* **Work order**: Output the full listing below exactly.

Segment Start: Information given

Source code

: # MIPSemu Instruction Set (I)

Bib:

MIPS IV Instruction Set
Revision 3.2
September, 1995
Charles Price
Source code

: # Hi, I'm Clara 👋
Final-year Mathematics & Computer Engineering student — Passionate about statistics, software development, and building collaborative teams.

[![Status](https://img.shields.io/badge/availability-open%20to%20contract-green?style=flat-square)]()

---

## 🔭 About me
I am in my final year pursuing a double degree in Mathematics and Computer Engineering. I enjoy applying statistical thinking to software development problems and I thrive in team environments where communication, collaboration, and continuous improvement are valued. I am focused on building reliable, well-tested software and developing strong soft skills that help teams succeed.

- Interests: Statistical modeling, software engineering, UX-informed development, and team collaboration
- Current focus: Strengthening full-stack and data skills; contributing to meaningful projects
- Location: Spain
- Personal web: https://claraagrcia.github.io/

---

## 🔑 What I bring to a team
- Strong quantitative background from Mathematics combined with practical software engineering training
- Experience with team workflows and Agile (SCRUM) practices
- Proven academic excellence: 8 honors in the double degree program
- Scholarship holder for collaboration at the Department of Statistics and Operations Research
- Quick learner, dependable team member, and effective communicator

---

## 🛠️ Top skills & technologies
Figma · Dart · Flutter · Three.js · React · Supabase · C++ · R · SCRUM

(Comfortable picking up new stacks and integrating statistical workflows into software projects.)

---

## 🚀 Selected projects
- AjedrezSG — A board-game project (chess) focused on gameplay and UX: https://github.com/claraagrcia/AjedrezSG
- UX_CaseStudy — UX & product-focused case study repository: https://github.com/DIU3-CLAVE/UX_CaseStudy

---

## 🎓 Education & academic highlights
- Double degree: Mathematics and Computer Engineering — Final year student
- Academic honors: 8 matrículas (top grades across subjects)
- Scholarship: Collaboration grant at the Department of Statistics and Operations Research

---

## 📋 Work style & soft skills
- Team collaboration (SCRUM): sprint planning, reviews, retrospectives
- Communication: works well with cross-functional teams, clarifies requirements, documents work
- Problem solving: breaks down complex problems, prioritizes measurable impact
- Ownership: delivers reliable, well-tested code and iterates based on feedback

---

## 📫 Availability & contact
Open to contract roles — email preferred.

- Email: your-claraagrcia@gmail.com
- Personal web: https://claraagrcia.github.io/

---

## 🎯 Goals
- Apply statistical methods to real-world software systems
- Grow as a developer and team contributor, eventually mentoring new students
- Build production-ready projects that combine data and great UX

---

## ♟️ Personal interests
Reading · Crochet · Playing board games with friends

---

Segment End: Information given

* **Answer area**:
Source code

: # MIPSemu Instruction Set (I)

Bib:

MIPS IV Instruction Set
Revision 3.2
September, 1995
Charles Price
Source code

: # Hi, I'm Clara 👋
Final-year Mathematics & Computer Engineering student — Passionate about statistics, software development, and building collaborative teams.

[![Status](https://img.shields.io/badge/availability-open%20to%20contract-green?style=flat-square)]()

---

## 🔭 About me
I am in my final year pursuing a double degree in Mathematics and Computer Engineering. I enjoy applying statistical thinking to software development problems and I thrive in team environments where communication, collaboration, and continuous improvement are valued. I am focused on building reliable, well-tested software and developing strong soft skills that help teams succeed.

- Interests: Statistical modeling, software engineering, UX-informed development, and team collaboration
- Current focus: Strengthening full-stack and data skills; contributing to meaningful projects
- Location: Spain
- Personal web: https://claraagrcia.github.io/

---

## 🔑 What I bring to a team
- Strong quantitative background from Mathematics combined with practical software engineering training
- Experience with team workflows and Agile (SCRUM) practices
- Proven academic excellence: 8 honors in the double degree program
- Scholarship holder for collaboration at the Department of Statistics and Operations Research
- Quick learner, dependable team member, and effective communicator

---

## 🛠️ Top skills & technologies
Figma · Dart · Flutter · Three.js · React · Supabase · C++ · R · SCRUM

(Comfortable picking up new stacks and integrating statistical workflows into software projects.)

---

## 🚀 Selected projects
- AjedrezSG — A board-game project (chess) focused on gameplay and UX: https://github.com/claraagrcia/AjedrezSG
- UX_CaseStudy — UX & product-focused case study repository: https://github.com/DIU3-CLAVE/UX_CaseStudy

---

## 🎓 Education & academic highlights
- Double degree: Mathematics and Computer Engineering — Final year student
- Academic honors: 8 matrículas (top grades across subjects)
- Scholarship: Collaboration grant at the Department of Statistics and Operations Research

---

## 📋 Work style & soft skills
- Team collaboration (SCRUM): sprint planning, reviews, retrospectives
- Communication: works well with cross-functional teams, clarifies requirements, documents work
- Problem solving: breaks down complex problems, prioritizes measurable impact
- Ownership: delivers reliable, well-tested code and iterates based on feedback

---

## 📫 Availability & contact
Open to contract roles — email preferred.

- Email: your-claraagrcia@gmail.com
- Personal web: https://claraagrcia.github.io/

---

## 🎯 Goals
- Apply statistical methods to real-world software systems
- Grow as a developer and team contributor, eventually mentoring new students
- Build production-ready projects that combine data and great UX

---

## ♟️ Personal interests
Reading · Crochet · Playing board games with friends

---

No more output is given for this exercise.